About this task:
When you reach the line containing "### .github" in the records below, start copying exactly, and stop once you have copied the line containing "Use for configuring".

Stored data entries:
════════
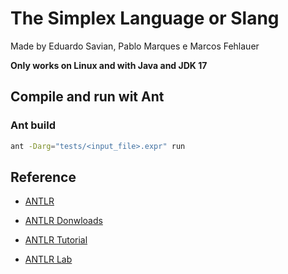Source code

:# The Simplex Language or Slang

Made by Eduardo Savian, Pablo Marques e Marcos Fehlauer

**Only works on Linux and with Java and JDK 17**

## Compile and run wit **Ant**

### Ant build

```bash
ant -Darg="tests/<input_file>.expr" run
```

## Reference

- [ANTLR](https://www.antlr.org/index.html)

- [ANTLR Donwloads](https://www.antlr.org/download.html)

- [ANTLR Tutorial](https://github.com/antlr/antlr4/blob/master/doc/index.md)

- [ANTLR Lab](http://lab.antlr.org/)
════════
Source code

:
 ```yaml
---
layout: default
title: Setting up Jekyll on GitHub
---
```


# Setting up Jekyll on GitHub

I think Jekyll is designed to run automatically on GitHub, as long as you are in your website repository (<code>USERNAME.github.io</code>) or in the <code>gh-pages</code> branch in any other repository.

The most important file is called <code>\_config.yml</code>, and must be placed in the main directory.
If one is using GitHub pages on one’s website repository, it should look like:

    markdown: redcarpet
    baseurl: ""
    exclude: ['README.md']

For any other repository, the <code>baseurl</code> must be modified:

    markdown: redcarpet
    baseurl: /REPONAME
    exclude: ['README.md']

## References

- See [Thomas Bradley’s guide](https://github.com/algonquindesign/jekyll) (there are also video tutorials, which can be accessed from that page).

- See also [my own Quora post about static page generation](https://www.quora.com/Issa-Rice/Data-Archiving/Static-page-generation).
════════
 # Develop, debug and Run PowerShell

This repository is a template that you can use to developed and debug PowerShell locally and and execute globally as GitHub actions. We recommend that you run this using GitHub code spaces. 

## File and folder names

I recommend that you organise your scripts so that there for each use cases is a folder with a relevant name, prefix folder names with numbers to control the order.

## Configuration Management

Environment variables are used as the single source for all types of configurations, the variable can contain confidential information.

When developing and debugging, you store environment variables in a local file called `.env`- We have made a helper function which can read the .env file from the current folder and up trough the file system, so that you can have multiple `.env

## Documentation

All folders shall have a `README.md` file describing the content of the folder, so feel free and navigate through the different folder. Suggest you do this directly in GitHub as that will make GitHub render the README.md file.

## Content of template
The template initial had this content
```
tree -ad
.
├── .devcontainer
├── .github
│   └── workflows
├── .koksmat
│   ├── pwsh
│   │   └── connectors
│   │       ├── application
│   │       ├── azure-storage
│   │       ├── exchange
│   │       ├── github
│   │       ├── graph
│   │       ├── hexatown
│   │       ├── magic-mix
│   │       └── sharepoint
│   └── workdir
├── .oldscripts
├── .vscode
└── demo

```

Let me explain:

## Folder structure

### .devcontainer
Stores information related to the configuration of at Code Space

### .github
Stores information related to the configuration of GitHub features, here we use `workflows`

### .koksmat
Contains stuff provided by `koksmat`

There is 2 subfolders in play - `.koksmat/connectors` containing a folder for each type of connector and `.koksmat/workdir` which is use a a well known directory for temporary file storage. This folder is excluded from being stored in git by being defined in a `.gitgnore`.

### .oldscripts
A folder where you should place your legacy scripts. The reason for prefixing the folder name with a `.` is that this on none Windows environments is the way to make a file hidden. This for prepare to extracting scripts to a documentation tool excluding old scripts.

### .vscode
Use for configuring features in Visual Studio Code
════════
Problem solution:
### .github
Stores information related to the configuration of GitHub features, here we use `workflows`

### .koksmat
Contains stuff provided by `koksmat`

There is 2 subfolders in play - `.koksmat/connectors` containing a folder for each type of connector and `.koksmat/workdir` which is use a a well known directory for temporary file storage. This folder is excluded from being stored in git by being defined in a `.gitgnore`.

### .oldscripts
A folder where you should place your legacy scripts. The reason for prefixing the folder name with a `.` is that this on none Windows environments is the way to make a file hidden. This for prepare to extracting scripts to a documentation tool excluding old scripts.

### .vscode
Use for configuring features in Visual Studio Code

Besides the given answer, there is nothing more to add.